Przejdź do głównej zawartości

Build Your Own Mobile Proxy for Web Scraping

Mateusz Buda
Paweł Kobojek

Build Your Own Mobile Proxy for Web Scraping

In this guide, we show how you can build your own mobile proxy pool step by step. The most common use case for mobile proxies is web scraping. If you have low success rate and keep getting blocked by websites you want to scrape, this guide is for you.

info

This guide is only applicable for a small, home-scale mobile proxy setup and does not cover some advanced intricacies of running mobile proxies, recovery from various modem failures, rotating proxies, etc.

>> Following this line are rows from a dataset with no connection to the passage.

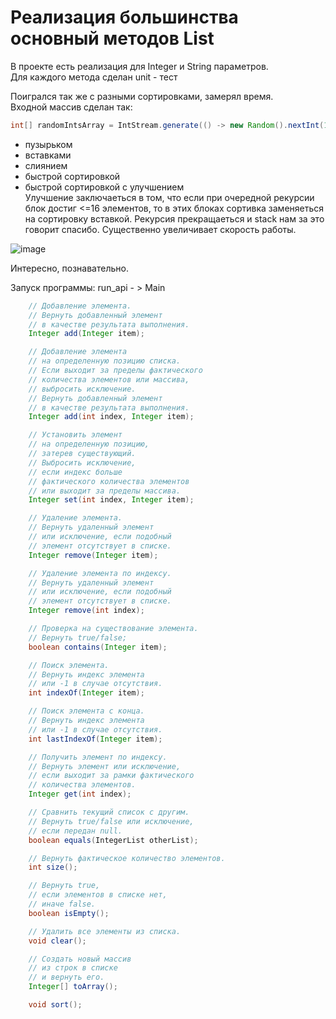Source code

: # Реализация большинства основный методов List  
В проекте есть реализация для Integer и String параметров.  
Для каждого метода сделан unit - тест

Поигрался так же с разными сортировками, замерял время.  
Входной массив сделан так: 
```java
int[] randomIntsArray = IntStream.generate(() -> new Random().nextInt(1000)).limit(300_000).toArray();
```
- пузырьком
- вставками
- слиянием
- быстрой сортировкой
- быстрой сортировкой с улучшением  
Улучшение заключаеться в том, что если при очередной рекурсии блок достиг <=16 элементов, то в этих блоках сортивка заменяеться на сортировку вставкой. Рекурсия прекращаеться и stack нам за это говорит спасибо.
Существенно увеличивает скорость работы.

![image](https://github.com/RHONT/ArrayListStringRealization/assets/96048104/91bb3623-edce-4899-8764-b98ba0acaeb1)


Интересно, познавательно.

Запуск программы: run_api - > Main

```java
    // Добавление элемента.
    // Вернуть добавленный элемент
    // в качестве результата выполнения.
    Integer add(Integer item);

    // Добавление элемента
    // на определенную позицию списка.
    // Если выходит за пределы фактического
    // количества элементов или массива,
    // выбросить исключение.
    // Вернуть добавленный элемент
    // в качестве результата выполнения.
    Integer add(int index, Integer item);

    // Установить элемент
    // на определенную позицию,
    // затерев существующий.
    // Выбросить исключение,
    // если индекс больше
    // фактического количества элементов
    // или выходит за пределы массива.
    Integer set(int index, Integer item);

    // Удаление элемента.
    // Вернуть удаленный элемент
    // или исключение, если подобный
    // элемент отсутствует в списке.
    Integer remove(Integer item);

    // Удаление элемента по индексу.
    // Вернуть удаленный элемент
    // или исключение, если подобный
    // элемент отсутствует в списке.
    Integer remove(int index);

    // Проверка на существование элемента.
    // Вернуть true/false;
    boolean contains(Integer item);

    // Поиск элемента.
    // Вернуть индекс элемента
    // или -1 в случае отсутствия.
    int indexOf(Integer item);

    // Поиск элемента с конца.
    // Вернуть индекс элемента
    // или -1 в случае отсутствия.
    int lastIndexOf(Integer item);

    // Получить элемент по индексу.
    // Вернуть элемент или исключение,
    // если выходит за рамки фактического
    // количества элементов.
    Integer get(int index);

    // Сравнить текущий список с другим.
    // Вернуть true/false или исключение,
    // если передан null.
    boolean equals(IntegerList otherList);

    // Вернуть фактическое количество элементов.
    int size();

    // Вернуть true,
    // если элементов в списке нет,
    // иначе false.
    boolean isEmpty();

    // Удалить все элементы из списка.
    void clear();

    // Создать новый массив
    // из строк в списке
    // и вернуть его.
    Integer[] toArray();

    void sort();
```
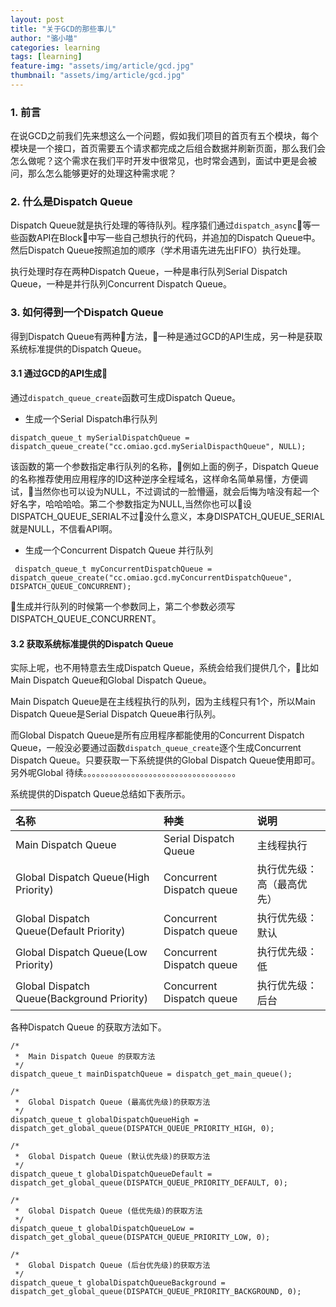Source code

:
 ```yaml
---
layout: post
title: "关于GCD的那些事儿"
author: "骆小喵"
categories: learning
tags: [learning]
feature-img: "assets/img/article/gcd.jpg"
thumbnail: "assets/img/article/gcd.jpg"
---
```


### 1. 前言
在说GCD之前我们先来想这么一个问题，假如我们项目的首页有五个模块，每个模块是一个接口，首页需要五个请求都完成之后组合数据并刷新页面，那么我们会怎么做呢？这个需求在我们平时开发中很常见，也时常会遇到，面试中更是会被问，那么怎么能够更好的处理这种需求呢？

### 2. 什么是Dispatch Queue
Dispatch Queue就是执行处理的等待队列。程序猿们通过```dispatch_async```等一些函数API在Block中写一些自己想执行的代码，并追加的Dispatch Queue中。然后Dispatch Queue按照追加的顺序（学术用语先进先出FIFO）执行处理。  


执行处理时存在两种Dispatch Queue，一种是串行队列Serial Dispatch Queue，一种是并行队列Concurrent Dispatch Queue。

### 3. 如何得到一个Dispatch Queue
得到Dispatch Queue有两种方法，一种是通过GCD的API生成，另一种是获取系统标准提供的Dispatch Queue。
#### 3.1 通过GCD的API生成
通过``` dispatch_queue_create ```函数可生成Dispatch Queue。
* 生成一个Serial Dispatch串行队列
```
dispatch_queue_t mySerialDispatchQueue = dispatch_queue_create("cc.omiao.gcd.mySerialDispacthQueue", NULL);
```
该函数的第一个参数指定串行队列的名称，例如上面的例子，Dispatch Queue的名称推荐使用应用程序的ID这种逆序全程域名，这样命名简单易懂，方便调试，当然你也可以设为NULL，不过调试的一脸懵逼，就会后悔为啥没有起一个好名字，哈哈哈哈。第二个参数指定为NULL,当然你也可以设DISPATCH_QUEUE_SERIAL不过没什么意义，本身DISPATCH_QUEUE_SERIAL就是NULL，不信看API啊。

* 生成一个Concurrent Dispatch Queue 并行队列
```
 dispatch_queue_t myConcurrentDispatchQueue = dispatch_queue_create("cc.omiao.gcd.myConcurrentDispatchQueue", DISPATCH_QUEUE_CONCURRENT);
```
生成并行队列的时候第一个参数同上，第二个参数必须写DISPATCH_QUEUE_CONCURRENT。

#### 3.2 获取系统标准提供的Dispatch Queue
实际上呢，也不用特意去生成Dispatch Queue，系统会给我们提供几个，比如Main Dispatch Queue和Global Dispatch Queue。


Main Dispatch Queue是在主线程执行的队列，因为主线程只有1个，所以Main Dispatch Queue是Serial Dispatch Queue串行队列。


而Global Dispatch Queue是所有应用程序都能使用的Concurrent Dispatch Queue，一般没必要通过函数```dispatch_queue_create```逐个生成Concurrent Dispatch Queue。只要获取一下系统提供的Global Dispatch Queue使用即可。另外呢Global 待续。。。。。。。。。。。。。。。。。。。。。。。。。。。。。。。。。。。

系统提供的Dispatch Queue总结如下表所示。


|名称|种类|说明|
|:-----|:-------|:-----|
|Main Dispatch Queue | Serial Dispatch Queue|主线程执行|
|Global Dispatch Queue(High Priority) | Concurrent Dispatch queue|执行优先级：高（最高优先）|
|Global Dispatch Queue(Default Priority) | Concurrent Dispatch queue|执行优先级：默认 |
|Global Dispatch Queue(Low Priority) | Concurrent Dispatch queue|执行优先级：低 |
|Global Dispatch Queue(Background Priority) | Concurrent Dispatch queue|执行优先级：后台 |


各种Dispatch Queue 的获取方法如下。
```
/*
 *  Main Dispatch Queue 的获取方法
 */
dispatch_queue_t mainDispatchQueue = dispatch_get_main_queue();

/*
 *  Global Dispatch Queue (最高优先级)的获取方法
 */  
dispatch_queue_t globalDispatchQueueHigh = dispatch_get_global_queue(DISPATCH_QUEUE_PRIORITY_HIGH, 0);
    
/*
 *  Global Dispatch Queue (默认优先级)的获取方法 
 */
dispatch_queue_t globalDispatchQueueDefault = dispatch_get_global_queue(DISPATCH_QUEUE_PRIORITY_DEFAULT, 0);
    
/*
 *  Global Dispatch Queue (低优先级)的获取方法 
 */
dispatch_queue_t globalDispatchQueueLow = dispatch_get_global_queue(DISPATCH_QUEUE_PRIORITY_LOW, 0);
    
/*
 *  Global Dispatch Queue (后台优先级)的获取方法 
 */
dispatch_queue_t globalDispatchQueueBackground = dispatch_get_global_queue(DISPATCH_QUEUE_PRIORITY_BACKGROUND, 0);

```





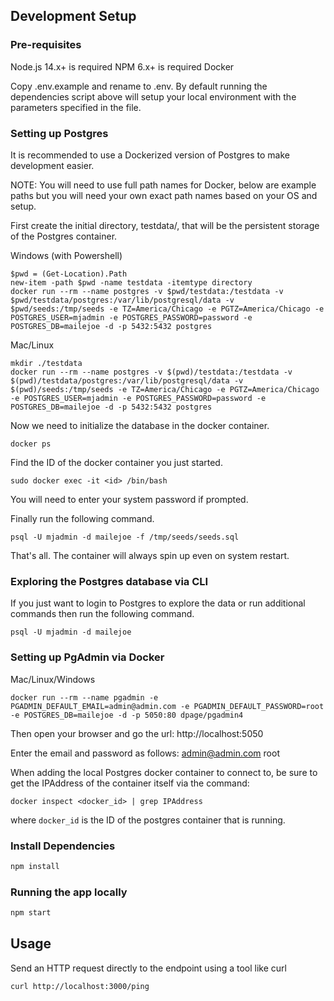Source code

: ## Development Setup

### Pre-requisites

Node.js 14.x+ is required
NPM 6.x+ is required
Docker

Copy .env.example and rename to .env. By default running the dependencies script above will setup your local environment with the parameters specified in the file.

### Setting up Postgres

It is recommended to use a Dockerized version of Postgres to make development easier.

NOTE: You will need to use full path names for Docker, below are example
paths but you will need your own exact path names based on your OS and setup.

First create the initial directory, testdata/, that will be the persistent
storage of the Postgres container.

Windows (with Powershell)

```
$pwd = (Get-Location).Path
new-item -path $pwd -name testdata -itemtype directory
docker run --rm --name postgres -v $pwd/testdata:/testdata -v $pwd/testdata/postgres:/var/lib/postgresql/data -v $pwd/seeds:/tmp/seeds -e TZ=America/Chicago -e PGTZ=America/Chicago -e POSTGRES_USER=mjadmin -e POSTGRES_PASSWORD=password -e POSTGRES_DB=mailejoe -d -p 5432:5432 postgres
```

Mac/Linux

```
mkdir ./testdata
docker run --rm --name postgres -v $(pwd)/testdata:/testdata -v $(pwd)/testdata/postgres:/var/lib/postgresql/data -v $(pwd)/seeds:/tmp/seeds -e TZ=America/Chicago -e PGTZ=America/Chicago -e POSTGRES_USER=mjadmin -e POSTGRES_PASSWORD=password -e POSTGRES_DB=mailejoe -d -p 5432:5432 postgres
```

Now we need to initialize the database in the docker container.

```
docker ps
```

Find the ID of the docker container you just started.

```
sudo docker exec -it <id> /bin/bash
```

You will need to enter your system password if prompted.

Finally run the following command.

```
psql -U mjadmin -d mailejoe -f /tmp/seeds/seeds.sql
```

That's all. The container will always spin up even on system restart.

### Exploring the Postgres database via CLI

If you just want to login to Postgres to explore the data or run additional commands then run the following command.

```
psql -U mjadmin -d mailejoe
```

### Setting up PgAdmin via Docker

Mac/Linux/Windows

```
docker run --rm --name pgadmin -e PGADMIN_DEFAULT_EMAIL=admin@admin.com -e PGADMIN_DEFAULT_PASSWORD=root -e POSTGRES_DB=mailejoe -d -p 5050:80 dpage/pgadmin4
```

Then open your browser and go the url: http://localhost:5050

Enter the email and password as follows:
admin@admin.com
root

When adding the local Postgres docker container to connect to, be sure to get the IPAddress
of the container itself via the command:

```
docker inspect <docker_id> | grep IPAddress
```

where `docker_id` is the ID of the postgres container that is running.

### Install Dependencies

```bash
npm install
```

### Running the app locally

```bash
npm start
```

## Usage

Send an HTTP request directly to the endpoint using a tool like curl

```bash
curl http://localhost:3000/ping
```
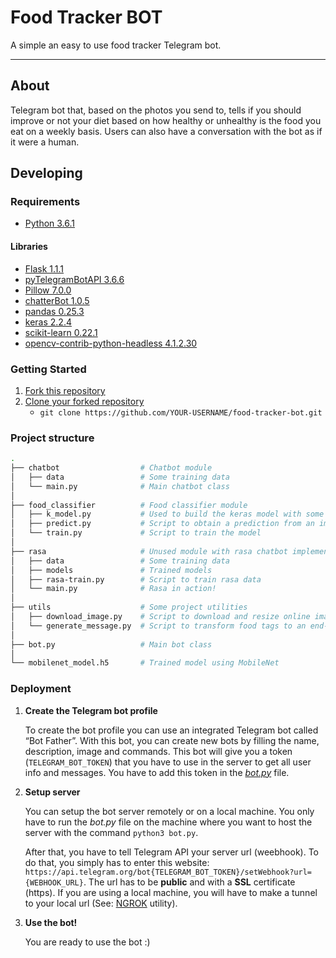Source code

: # Food Tracker BOT
A simple an easy to use food tracker Telegram bot.

---

## About

Telegram bot that, based on the photos you send to, tells if you should improve or not your diet based on how healthy or unhealthy is the food you eat on a weekly basis. Users can also have a conversation with the bot as if it were a human.

## Developing

### Requirements

- [Python 3.6.1](https://www.python.org/downloads/release/python-361/)

#### Libraries

- [Flask 1.1.1](https://www.palletsprojects.com/p/flask/)
- [pyTelegramBotAPI 3.6.6](https://github.com/eternnoir/pyTelegramBotAPI)
- [Pillow 7.0.0](https://pillow.readthedocs.io/en/stable/index.html)
- [chatterBot 1.0.5](https://chatterbot.readthedocs.io/en/stable/quickstart.html)
- [pandas 0.25.3](https://pandas.pydata.org/)
- [keras 2.2.4](https://keras.io/)
- [scikit-learn 0.22.1](https://scikit-learn.org/stable/)
- [opencv-contrib-python-headless 4.1.2.30](https://pypi.org/project/opencv-contrib-python-headless/)

### Getting Started

1. [Fork this repository](https://help.github.com/en/articles/fork-a-repo)
2. [Clone your forked repository](https://help.github.com/en/articles/fork-a-repo#step-2-create-a-local-clone-of-your-fork)
   - `git clone https://github.com/YOUR-USERNAME/food-tracker-bot.git`
   
### Project structure

```bash
.
├── chatbot                  # Chatbot module
│   ├── data                 # Some training data
│   └── main.py              # Main chatbot class
│
├── food_classifier          # Food classifier module
│   ├── k_model.py           # Used to build the keras model with some architectures to choose
│   ├── predict.py           # Script to obtain a prediction from an image
│   └── train.py             # Script to train the model
│
├── rasa                     # Unused module with rasa chatbot implementation
│   ├── data                 # Some training data
│   ├── models               # Trained models
│   ├── rasa-train.py        # Script to train rasa data
│   └── main.py              # Rasa in action!
│
├── utils                    # Some project utilities
│   ├── download_image.py    # Script to download and resize online image
│   └── generate_message.py  # Script to transform food tags to an end-user message
│
├── bot.py                   # Main bot class
│
└── mobilenet_model.h5       # Trained model using MobileNet
```
   
### Deployment

1. __Create the Telegram bot profile__

   To create the bot profile you can use an integrated Telegram bot called “Bot Father”. With this bot, you can create new bots by filling the name, description, image and commands. This bot will give you a token (```TELEGRAM_BOT_TOKEN```) that you have to use in the server to get all user info and messages. You have to add this token in the [_bot.py_](https://github.com/mcalvog/food-tracker-bot/blob/master/bot.py) file.

2. __Setup server__

   You can setup the bot server remotely or on a local machine. You only have to run the _bot.py_ file on the machine where you want to host the server with the command ```python3 bot.py```.
   
   After that, you have to tell Telegram API your server url (weebhook). To do that, you simply has to enter this website: ```https://api.telegram.org/bot{TELEGRAM_BOT_TOKEN}/setWebhook?url={WEBHOOK_URL}```. The url has to be __public__ and with a __SSL__ certificate (https). If you are using a local machine, you will have to make a tunnel to your local url (See: [NGROK](https://ngrok.com/) utility).
   
3. __Use the bot!__

   You are ready to use the bot :)
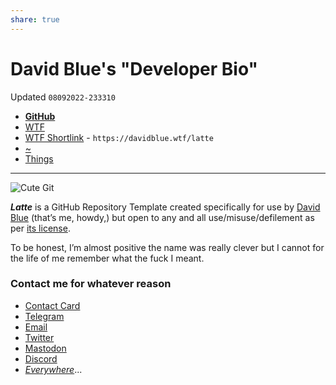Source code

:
 ```yaml
---
share: true
---
```

# David Blue's "Developer Bio"
Updated `08092022-233310`

- [**GitHub**](https://github.com/extratone/latte)
- [WTF](https://davidblue.wtf/drafts/745BCB94-CE46-4509-A7E0-7566F8DDDF23.html)
- [WTF Shortlink](https://davidblue.wtf/latte) - `https://davidblue.wtf/latte`
- [~](https://tilde.town/~extratone/misc/latte)
- [Things](things:///show?id=8bnNqdTt7bupYXTbmD1SbE)

---

![Cute Git](https://user-images.githubusercontent.com/43663476/117531764-d6064100-afa9-11eb-9e09-783e189abe8e.gif)

***Latte*** is a GitHub Repository Template created specifically for use by [David Blue](/DavidBlue.vcf) (that’s me, howdy,) but open to any and all use/misuse/defilement as per [its license](/LICENSE.md).

To be honest, I’m almost positive the name was really clever but I cannot for the life of me remember what the fuck I meant.

### Contact me for whatever reason

- [Contact Card](https://davidblue.wtf/db.vcf)
- [Telegram](https://t.me/extratone)
- [Email](mailto:davidblue@extratone.com) 
- [Twitter](https://twitter.com/NeoYokel)
- [Mastodon](https://mastodon.social/@DavidBlue)
- [Discord](https://discord.gg/0b9KQUKP858b0iZF)
- [*Everywhere*](https://raindrop.io/davidblue/social-directory-21059174)...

If you need access to a reliable production-grade mobile proxy pool for web scraping, consider using our product.

What is a mobile proxy

One of the most important factors affecting success rate of web scraping is proxy quality. There are three main types of proxies:

  • Datacenter: offer large pool of cheap IP addresses belonging to datacenters and cloud server providers that are often blacklisted and usually not suitable for web scraping
  • Residential: provide IP addresses from Internet Service Providers (ISP) pool that are shared with other users
  • Mobile: the best class of proxies for web scraping that is based on ephemeral IP addresses which are frequently exchanged with mobile network users who move between Base Transceiver Stations (BTS)

Mobile proxies are the most expensive ones, but it can pay off to build your own pool by following this guide. We will show you how to change the IP address on demand so that you can generate thousands of IP addresses daily.

Hardware

Let's start with the hardware and tools which you're going to need.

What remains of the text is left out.